Icha bertepuk tangan, disambut tepuk tangan yang lain.
Begitu
saja proses pemberian namanya. Sederhana. Melihat prosesnya, aku bersorak,
setidaknya aku merasa namaku lebih hebat. Namaku diambil dari nama seorang nabi
yang tampan. Bukan karena ‘bau’ sesuatu.
***
Jadi rumah sempit ini kian terasa
sesak saja.
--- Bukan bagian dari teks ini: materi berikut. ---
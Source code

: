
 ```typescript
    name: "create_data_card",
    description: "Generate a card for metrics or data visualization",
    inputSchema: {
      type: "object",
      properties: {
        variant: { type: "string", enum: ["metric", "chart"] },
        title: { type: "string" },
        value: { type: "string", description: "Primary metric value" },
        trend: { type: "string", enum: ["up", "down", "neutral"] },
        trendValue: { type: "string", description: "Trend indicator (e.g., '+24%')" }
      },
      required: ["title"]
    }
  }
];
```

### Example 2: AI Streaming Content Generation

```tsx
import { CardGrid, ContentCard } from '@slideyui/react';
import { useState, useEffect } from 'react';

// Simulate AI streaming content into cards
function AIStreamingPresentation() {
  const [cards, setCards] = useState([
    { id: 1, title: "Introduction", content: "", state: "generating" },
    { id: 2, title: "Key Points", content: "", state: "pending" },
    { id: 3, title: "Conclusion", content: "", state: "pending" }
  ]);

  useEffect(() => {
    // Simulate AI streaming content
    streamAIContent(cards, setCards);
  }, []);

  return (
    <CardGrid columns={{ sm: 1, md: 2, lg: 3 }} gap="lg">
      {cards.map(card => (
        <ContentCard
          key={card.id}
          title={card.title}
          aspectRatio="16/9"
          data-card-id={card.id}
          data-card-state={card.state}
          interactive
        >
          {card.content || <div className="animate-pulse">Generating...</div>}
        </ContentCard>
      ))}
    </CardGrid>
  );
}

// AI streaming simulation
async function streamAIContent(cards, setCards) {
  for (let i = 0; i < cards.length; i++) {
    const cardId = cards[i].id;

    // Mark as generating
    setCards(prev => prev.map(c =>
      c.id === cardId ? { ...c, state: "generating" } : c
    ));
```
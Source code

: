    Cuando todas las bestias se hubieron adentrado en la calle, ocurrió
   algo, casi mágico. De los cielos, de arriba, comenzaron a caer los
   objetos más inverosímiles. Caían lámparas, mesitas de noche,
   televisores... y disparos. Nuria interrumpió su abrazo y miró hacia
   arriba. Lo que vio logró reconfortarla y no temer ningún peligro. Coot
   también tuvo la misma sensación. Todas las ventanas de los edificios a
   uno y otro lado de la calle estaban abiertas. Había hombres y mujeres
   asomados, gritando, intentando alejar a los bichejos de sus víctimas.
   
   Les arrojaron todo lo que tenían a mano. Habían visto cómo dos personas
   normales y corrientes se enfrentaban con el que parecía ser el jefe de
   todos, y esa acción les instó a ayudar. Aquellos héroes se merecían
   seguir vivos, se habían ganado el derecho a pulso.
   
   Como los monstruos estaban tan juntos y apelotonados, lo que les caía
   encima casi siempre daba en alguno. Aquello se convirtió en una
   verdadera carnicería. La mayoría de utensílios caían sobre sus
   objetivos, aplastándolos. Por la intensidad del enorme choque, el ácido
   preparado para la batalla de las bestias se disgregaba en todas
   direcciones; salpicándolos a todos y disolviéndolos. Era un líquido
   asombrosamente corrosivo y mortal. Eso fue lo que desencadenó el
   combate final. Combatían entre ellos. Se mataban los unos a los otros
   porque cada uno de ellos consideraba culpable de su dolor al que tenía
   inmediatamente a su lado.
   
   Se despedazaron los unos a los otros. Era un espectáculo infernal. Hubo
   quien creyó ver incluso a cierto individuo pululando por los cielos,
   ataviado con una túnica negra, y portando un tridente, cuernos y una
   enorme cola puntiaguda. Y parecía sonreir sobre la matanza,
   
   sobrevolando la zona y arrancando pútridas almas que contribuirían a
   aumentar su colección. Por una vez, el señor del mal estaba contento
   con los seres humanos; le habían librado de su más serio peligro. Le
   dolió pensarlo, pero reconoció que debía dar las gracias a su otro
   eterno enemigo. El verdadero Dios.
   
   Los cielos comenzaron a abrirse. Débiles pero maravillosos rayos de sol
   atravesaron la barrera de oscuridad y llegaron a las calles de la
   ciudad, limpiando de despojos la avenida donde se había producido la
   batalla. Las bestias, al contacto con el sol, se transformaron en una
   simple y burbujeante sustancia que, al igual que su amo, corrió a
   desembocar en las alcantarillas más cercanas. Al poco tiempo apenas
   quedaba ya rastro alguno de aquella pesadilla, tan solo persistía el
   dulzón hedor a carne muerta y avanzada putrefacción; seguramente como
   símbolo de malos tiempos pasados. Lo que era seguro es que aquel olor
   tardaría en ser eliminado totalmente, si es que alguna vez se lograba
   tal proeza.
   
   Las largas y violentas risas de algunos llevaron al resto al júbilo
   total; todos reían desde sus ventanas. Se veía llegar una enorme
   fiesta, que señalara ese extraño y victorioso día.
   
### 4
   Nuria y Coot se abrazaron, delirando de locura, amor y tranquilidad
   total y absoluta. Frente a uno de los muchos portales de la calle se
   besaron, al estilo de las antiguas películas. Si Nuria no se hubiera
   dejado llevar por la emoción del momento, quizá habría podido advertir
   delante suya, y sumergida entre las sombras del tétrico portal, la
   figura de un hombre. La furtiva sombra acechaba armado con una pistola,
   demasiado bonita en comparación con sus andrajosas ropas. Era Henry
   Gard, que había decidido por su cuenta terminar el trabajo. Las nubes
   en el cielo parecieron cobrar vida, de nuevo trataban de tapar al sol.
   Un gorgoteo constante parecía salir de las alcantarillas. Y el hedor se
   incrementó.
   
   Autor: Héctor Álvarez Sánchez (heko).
Sekalipun Yasmin tidak memerlukan tempat tidur. Dia cukup berdiri
diam mematung sambil di isi listrik.
Mulanya kami kaku menerima seorang robot android dalam kehidupan kami.
Tapi begitu Rahman dan Rahim nyaman dalam gendongannya. Nampak hangat dalam
pelukannya, dan kenyang karena ‘air susu’nya.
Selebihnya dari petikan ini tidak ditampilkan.